The Best Possible Answer

It is true that we’re very different. Even in elementary school, I was shy and quiet and my teachers loved me. Sammie, on the other hand, was loud and bold and was always getting yellow and red cards for talking during class. But she made me giggle, and I can’t remember a day when we weren’t together. When I was with her, I wasn’t shy anymore. When I was with her, I could be myself. When I was with her, I laughed.

By the time we got to middle school, there were some times I felt like I could hardly keep up with her inspired schemes. She ran barefoot in the snow. She cooked small pieces of aluminum foil in her aunt’s microwave to watch the fires ignite. She once downed two cans of Coca-Cola in under two minutes and then proceeded to burp the entire “Star-Spangled Banner” for my amusement alone. We were polar opposites, but she still kept me around, maybe because I laughed.

She’s also brilliant. I mean, her dad was an English teacher at our high school. And, thanks to him, we both love to read, and that’s part of what we can spend hours bonding over. It’s part of what I love about her.

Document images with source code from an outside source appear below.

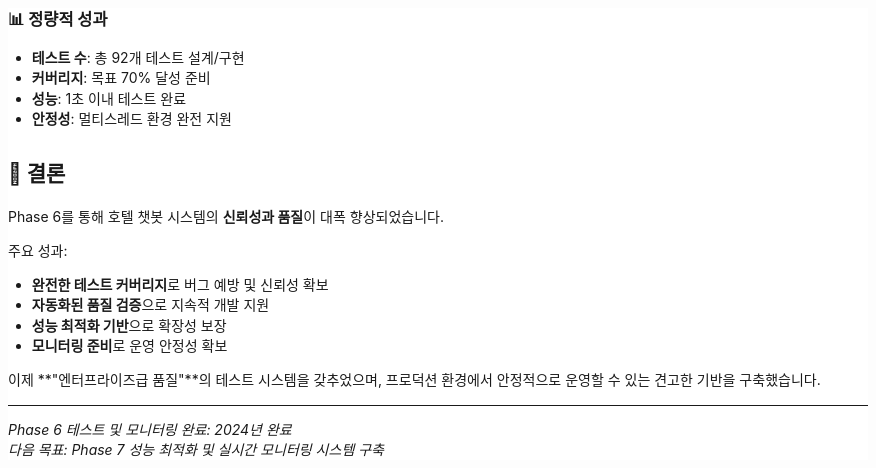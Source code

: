 ### 📊 정량적 성과
- **테스트 수**: 총 92개 테스트 설계/구현
- **커버리지**: 목표 70% 달성 준비
- **성능**: 1초 이내 테스트 완료
- **안정성**: 멀티스레드 환경 완전 지원

## 📝 결론

Phase 6를 통해 호텔 챗봇 시스템의 **신뢰성과 품질**이 대폭 향상되었습니다.

주요 성과:
- **완전한 테스트 커버리지**로 버그 예방 및 신뢰성 확보
- **자동화된 품질 검증**으로 지속적 개발 지원
- **성능 최적화 기반**으로 확장성 보장
- **모니터링 준비**로 운영 안정성 확보

이제 **"엔터프라이즈급 품질"**의 테스트 시스템을 갖추었으며, 프로덕션 환경에서 안정적으로 운영할 수 있는 견고한 기반을 구축했습니다.

---

*Phase 6 테스트 및 모니터링 완료: 2024년 완료*  
*다음 목표: Phase 7 성능 최적화 및 실시간 모니터링 시스템 구축* 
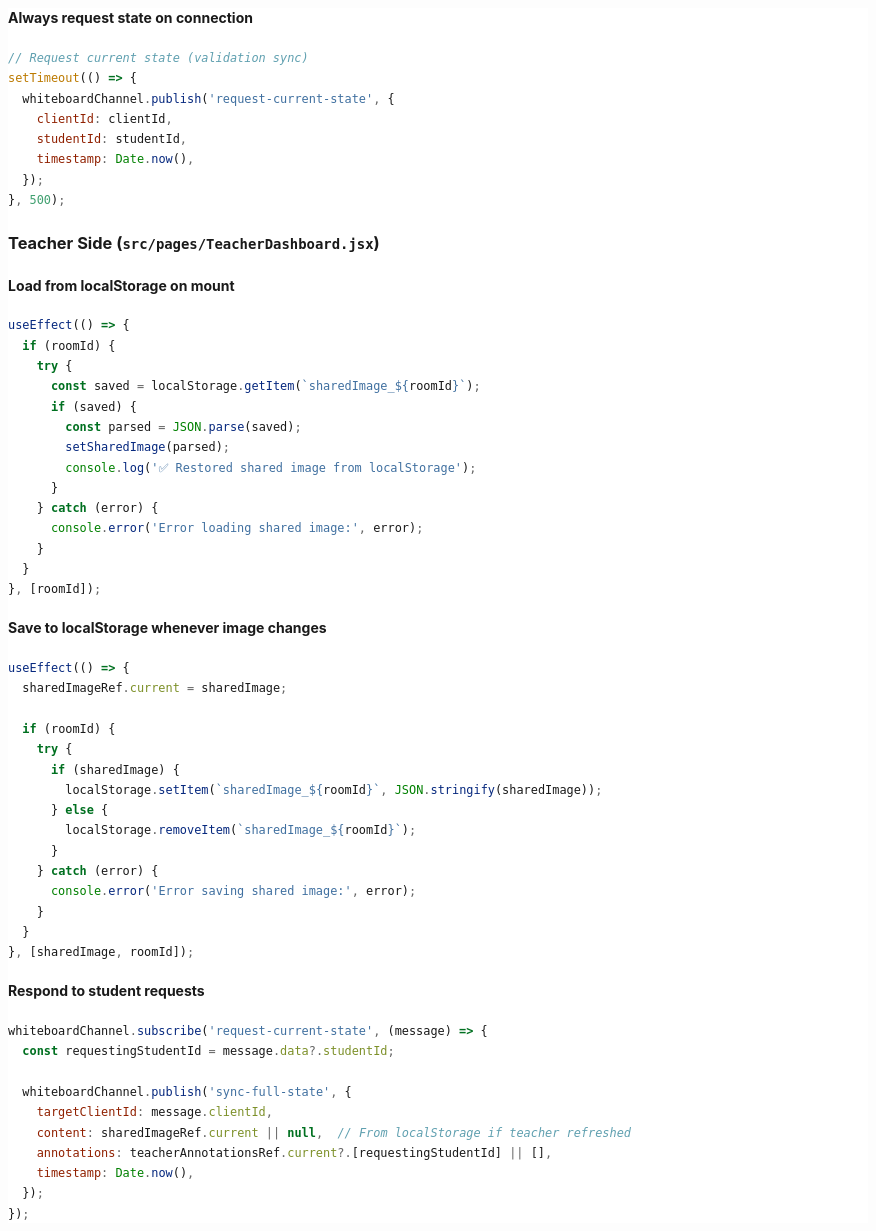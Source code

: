 #### Always request state on connection
```javascript
// Request current state (validation sync)
setTimeout(() => {
  whiteboardChannel.publish('request-current-state', {
    clientId: clientId,
    studentId: studentId,
    timestamp: Date.now(),
  });
}, 500);
```

### Teacher Side (`src/pages/TeacherDashboard.jsx`)

#### Load from localStorage on mount
```javascript
useEffect(() => {
  if (roomId) {
    try {
      const saved = localStorage.getItem(`sharedImage_${roomId}`);
      if (saved) {
        const parsed = JSON.parse(saved);
        setSharedImage(parsed);
        console.log('✅ Restored shared image from localStorage');
      }
    } catch (error) {
      console.error('Error loading shared image:', error);
    }
  }
}, [roomId]);
```

#### Save to localStorage whenever image changes
```javascript
useEffect(() => {
  sharedImageRef.current = sharedImage;
  
  if (roomId) {
    try {
      if (sharedImage) {
        localStorage.setItem(`sharedImage_${roomId}`, JSON.stringify(sharedImage));
      } else {
        localStorage.removeItem(`sharedImage_${roomId}`);
      }
    } catch (error) {
      console.error('Error saving shared image:', error);
    }
  }
}, [sharedImage, roomId]);
```

#### Respond to student requests
```javascript
whiteboardChannel.subscribe('request-current-state', (message) => {
  const requestingStudentId = message.data?.studentId;
  
  whiteboardChannel.publish('sync-full-state', {
    targetClientId: message.clientId,
    content: sharedImageRef.current || null,  // From localStorage if teacher refreshed
    annotations: teacherAnnotationsRef.current?.[requestingStudentId] || [],
    timestamp: Date.now(),
  });
});
```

I’ve always looked up to Sammie and was especially in awe of her ability to flirt. We both developed at the same time, earlier than the other girls in our class. At that time, I felt incredibly self-conscious about my broad shoulders and large chest, my thick hips and thighs, which never fit into any pants at places like Urban Outfitters. Sammie and I are built similarly, and she says it’s because “we come from people who love to eat.” But it never seemed to bother her that we’re substantially bigger than the other girls, and so eventually she taught me to feel the same. She’s also photogenic, with a heart-shaped face and thick black hair that cascades down her back. She’s mastered the art of the selfie. She’s figured out how to shop. She likes clothes. Clothes like her.

So, I was sure she’d be the one to get a boyfriend first.

We both were.

When we got to high school, she made lists of the guys she thought were cute, while I made lists of colleges, with help from my dad. Not just one list. Lists. It didn’t matter what year they were, how old they were, if they were athletic or dorky, some brooding senior, full of angst, or some scrawny freshman who smiled nicely. She flirted with them all. And they all seemed to want to flirt back.

But I don’t know. Nothing ever happened. She went out on a few dates, but nothing ever stuck. Maybe it’s because her dad was a teacher at our school, and they were too afraid to go for her.

You can imagine our mutual shock when Dean and I got together.

“So that’s why you take all these ridiculously hard classes?” she said when I called her up to tell her the news. “So you can hook up with other nerds?”

“No. It’s so I can learn more and get into a good college.”

“Where you’ll undoubtedly hook up with more nerds, marry one glorious supernerd, and then proceed to have cute little nerd babies.”

“You know, you’re a supernerd, too, or you wouldn’t be at Uni.”

“Thanks, but you know I’m at Uni because of my dad.” Uni Lab High is a college prep school associated with the local university, and you have to pass a test to get in.

“That’s not true, so stop it,” I said. “Anyway, don’t doom me to a future of matrimony, old age, and death. Maybe I don’t want to get married. Maybe I want to live on my own, be by myself, do my own thing. Maybe I don’t want to have kids.” I thought about my sister, how much work she was when she was a baby, and how I’ve already helped raise one.

“Maybe you want to grow old alone, surrounded by dozens of feral cats?”

“Yes,” I said. “Maybe.”

“Just promise me you’ll always love me, even though I’ll never be as smart as you.”

“Stop saying you’re not smart.” I hate it when she puts herself down. Sammie’s one of the smartest, funniest people I know, but she likes to do this self-deprecating thing, and it makes me crazy.

“Just say you’ll love me forever,” she said. “And that you’ll let me be the godmother to your cute little nerd babies.”

“You know I’ll love you forever. And if I choose not to have babies, you can help me take care of my twenty-six cats.”

“I’m not scooping the crap of twenty-six cats out of your litter boxes.”

“That’s okay,” I said. “I’ll love you anyway. I’ll always love you, Sammie.”

And I always will.

She’s the only one who didn’t judge me when my ex-boyfriend spread that photo of me around school. Once upon a time, I had a decent supply of friends. Sammie had always been my true one and only, but we also were open to being social with the other kids in our class. Uni High is relatively small, so a scandal like the one I got myself into is big news.